Crenshaw town, Mississippi – Racial and ethnic composition Note: the US Census treats Hispanic/Latino as an ethnic category. This table excludes Latinos from the racial categories and assigns them to a separate category. Hispanics/Latinos may be of any race.
| Race / Ethnicity (NH = Non-Hispanic) | Pop 2000 | Pop 2010 | Pop 2020 | % 2000 | % 2010 | % 2020 |
|---|---|---|---|---|---|---|
| White alone (NH) | 253 | 191 | 137 | 27.62% | 21.58% | 21.47% |
| Black or African American alone (NH) | 652 | 682 | 492 | 71.18% | 77.06% | 77.12% |
| Native American or Alaska Native alone (NH) | 5 | 0 | 1 | 0.55% | 0.00% | 0.16% |
| Asian alone (NH) | 1 | 0 | 0 | 0.11% | 0.00% | 0.00% |
| Native Hawaiian or Pacific Islander alone (NH) | 0 | 0 | 0 | 0.00% | 0.00% | 0.00% |
| Other race alone (NH) | 0 | 2 | 0 | 0.00% | 0.23% | 0.00% |
| Mixed race or Multiracial (NH) | 0 | 3 | 6 | 0.00% | 0.34% | 0.94% |
| Hispanic or Latino (any race) | 5 | 7 | 2 | 0.55% | 0.79% | 0.31% |
| Total | 916 | 885 | 638 | 100.00% | 100.00% | 100.00% |

===2020 census===
As of the 2020 United States Census, there were 638 people, 351 households, and 239 families residing in the town.

===2010 census===
As of the 2010 United States census, there were 885 people living in the town. 77.2% were African American, 21.6% White, 0.1% Native American, 0.8% from some other race and 0.3% from two or more races. 0.8% were Hispanic or Latino of any race.

===2000 census===
As of the census of 2000, there were 916 people, 339 households, and 244 families living in the town.

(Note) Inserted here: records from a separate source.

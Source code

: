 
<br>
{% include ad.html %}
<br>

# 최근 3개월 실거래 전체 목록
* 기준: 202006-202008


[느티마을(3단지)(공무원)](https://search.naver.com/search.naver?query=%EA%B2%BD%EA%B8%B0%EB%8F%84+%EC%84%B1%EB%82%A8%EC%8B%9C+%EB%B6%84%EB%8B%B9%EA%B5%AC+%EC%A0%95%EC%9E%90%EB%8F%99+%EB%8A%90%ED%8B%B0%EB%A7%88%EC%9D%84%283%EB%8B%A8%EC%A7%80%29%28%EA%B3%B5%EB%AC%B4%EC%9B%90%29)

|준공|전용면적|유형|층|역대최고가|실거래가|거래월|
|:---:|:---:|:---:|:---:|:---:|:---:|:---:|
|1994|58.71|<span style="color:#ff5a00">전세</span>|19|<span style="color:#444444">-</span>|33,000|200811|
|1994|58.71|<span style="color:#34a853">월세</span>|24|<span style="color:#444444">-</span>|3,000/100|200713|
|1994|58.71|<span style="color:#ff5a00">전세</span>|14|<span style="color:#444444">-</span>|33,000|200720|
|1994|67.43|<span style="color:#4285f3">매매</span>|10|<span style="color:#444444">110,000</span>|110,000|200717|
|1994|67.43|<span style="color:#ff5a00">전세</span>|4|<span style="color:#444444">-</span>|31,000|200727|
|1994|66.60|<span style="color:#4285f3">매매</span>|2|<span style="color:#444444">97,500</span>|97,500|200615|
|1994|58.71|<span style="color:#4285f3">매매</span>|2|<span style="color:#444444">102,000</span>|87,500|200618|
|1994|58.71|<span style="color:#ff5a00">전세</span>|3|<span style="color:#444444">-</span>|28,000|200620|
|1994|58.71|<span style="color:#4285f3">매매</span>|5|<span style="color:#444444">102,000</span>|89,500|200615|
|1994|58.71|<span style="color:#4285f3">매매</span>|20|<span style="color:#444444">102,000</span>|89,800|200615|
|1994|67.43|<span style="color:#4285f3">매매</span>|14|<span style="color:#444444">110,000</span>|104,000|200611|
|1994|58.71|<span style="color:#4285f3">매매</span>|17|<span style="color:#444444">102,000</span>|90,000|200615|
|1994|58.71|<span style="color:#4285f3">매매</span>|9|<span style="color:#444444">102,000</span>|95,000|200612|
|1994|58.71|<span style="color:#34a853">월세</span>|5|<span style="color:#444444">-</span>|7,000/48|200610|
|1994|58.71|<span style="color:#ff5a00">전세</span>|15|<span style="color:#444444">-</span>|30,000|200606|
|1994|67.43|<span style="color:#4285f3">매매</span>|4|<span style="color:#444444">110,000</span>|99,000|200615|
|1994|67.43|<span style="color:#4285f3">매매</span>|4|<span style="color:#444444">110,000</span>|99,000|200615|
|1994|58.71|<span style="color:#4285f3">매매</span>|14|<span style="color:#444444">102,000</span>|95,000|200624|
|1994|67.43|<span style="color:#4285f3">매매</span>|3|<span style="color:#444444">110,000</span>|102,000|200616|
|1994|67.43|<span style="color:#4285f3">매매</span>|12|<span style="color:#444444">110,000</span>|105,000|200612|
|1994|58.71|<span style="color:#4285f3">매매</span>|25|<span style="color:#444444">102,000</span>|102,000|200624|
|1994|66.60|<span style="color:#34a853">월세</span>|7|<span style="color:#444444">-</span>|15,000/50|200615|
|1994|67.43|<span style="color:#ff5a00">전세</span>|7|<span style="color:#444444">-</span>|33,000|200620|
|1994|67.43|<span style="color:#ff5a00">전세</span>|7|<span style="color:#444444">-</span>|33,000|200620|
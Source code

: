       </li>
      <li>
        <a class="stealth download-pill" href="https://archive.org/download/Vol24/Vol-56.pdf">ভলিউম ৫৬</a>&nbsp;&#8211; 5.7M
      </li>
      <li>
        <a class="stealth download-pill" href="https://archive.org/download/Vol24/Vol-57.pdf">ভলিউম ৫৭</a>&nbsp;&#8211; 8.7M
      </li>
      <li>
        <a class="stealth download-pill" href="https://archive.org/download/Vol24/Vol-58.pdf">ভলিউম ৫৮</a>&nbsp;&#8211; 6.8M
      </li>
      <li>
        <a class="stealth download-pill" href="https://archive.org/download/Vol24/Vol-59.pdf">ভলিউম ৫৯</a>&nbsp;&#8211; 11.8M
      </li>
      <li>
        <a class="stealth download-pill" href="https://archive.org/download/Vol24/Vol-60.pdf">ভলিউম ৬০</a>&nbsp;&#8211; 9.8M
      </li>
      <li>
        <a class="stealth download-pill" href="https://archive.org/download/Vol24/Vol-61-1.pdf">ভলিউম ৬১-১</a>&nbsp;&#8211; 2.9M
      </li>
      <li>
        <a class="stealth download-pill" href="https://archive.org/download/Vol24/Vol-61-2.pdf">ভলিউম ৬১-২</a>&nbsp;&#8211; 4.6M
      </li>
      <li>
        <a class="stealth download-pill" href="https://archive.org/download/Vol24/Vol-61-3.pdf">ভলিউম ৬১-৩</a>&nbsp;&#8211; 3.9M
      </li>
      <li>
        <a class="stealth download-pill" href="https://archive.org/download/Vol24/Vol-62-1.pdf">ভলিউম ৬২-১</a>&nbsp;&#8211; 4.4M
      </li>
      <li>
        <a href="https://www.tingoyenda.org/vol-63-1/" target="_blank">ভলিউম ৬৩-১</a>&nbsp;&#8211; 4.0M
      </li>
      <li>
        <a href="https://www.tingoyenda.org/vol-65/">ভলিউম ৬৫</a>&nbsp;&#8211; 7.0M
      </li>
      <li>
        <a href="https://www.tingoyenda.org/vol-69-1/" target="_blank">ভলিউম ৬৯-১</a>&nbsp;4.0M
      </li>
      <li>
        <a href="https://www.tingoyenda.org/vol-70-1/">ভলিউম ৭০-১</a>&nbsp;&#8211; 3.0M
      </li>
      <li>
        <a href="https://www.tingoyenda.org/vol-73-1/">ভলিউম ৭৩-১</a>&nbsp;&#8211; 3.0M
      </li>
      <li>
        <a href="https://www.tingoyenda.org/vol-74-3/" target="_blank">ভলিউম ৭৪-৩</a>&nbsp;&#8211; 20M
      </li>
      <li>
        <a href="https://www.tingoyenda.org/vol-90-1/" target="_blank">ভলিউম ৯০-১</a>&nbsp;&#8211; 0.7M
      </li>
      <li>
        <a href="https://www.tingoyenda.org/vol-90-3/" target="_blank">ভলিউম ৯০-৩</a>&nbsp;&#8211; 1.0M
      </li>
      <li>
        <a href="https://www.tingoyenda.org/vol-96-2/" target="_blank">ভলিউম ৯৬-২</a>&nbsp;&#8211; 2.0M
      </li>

The population density was 2,213.0 PD/sqmi. There were 385 housing units at an average density of 930.1 /sqmi. The racial makeup of the town was 71.51% African American, 27.84% White, 0.55% Native American and 0.11% Asian. Hispanic or Latino of any race were 0.55% of the population.

There were 339 households, out of which 33.9% had children under the age of 18 living with them, 42.2% were married couples living together, 25.1% had a female householder with no husband present, and 28.0% were non-families. 26.5% of all households were made up of individuals, and 11.2% had someone living alone who was 65 years of age or older. The average household size was 2.70 and the average family size was 3.23.

In the town, the population was spread out, with 30.6% under the age of 18, 9.7% from 18 to 24, 26.6% from 25 to 44, 20.3% from 45 to 64, and 12.8% who were 65 years of age or older. The median age was 32 years. For every 100 females, there were 89.3 males. For every 100 females age 18 and over, there were 81.7 males.

The median income for a household in the town was $20,781, and the median income for a family was $23,393. Males had a median income of $22,727 versus $17,768 for females. The per capita income for the town was $10,372. About 29.0% of families and 28.7% of the population were below the poverty line, including 33.8% of those under age 18 and 24.0% of those age 65 or over.

==Transportation==
Amtrak’s City of New Orleans, which operates between New Orleans and Chicago, passes through the town on CN tracks, but makes no stop. The nearest station is located in Marks, 19 mi to the south.

==Education==
The Panola County portion of Crenshaw is served by the North Panola School District. Crenshaw Elementary School in Crenshaw, North Panola Junior High School in Como, and North Panola High School in Sardis serve the community. The Quitman County School District serves the portion of Crenshaw that lies in Quitman County.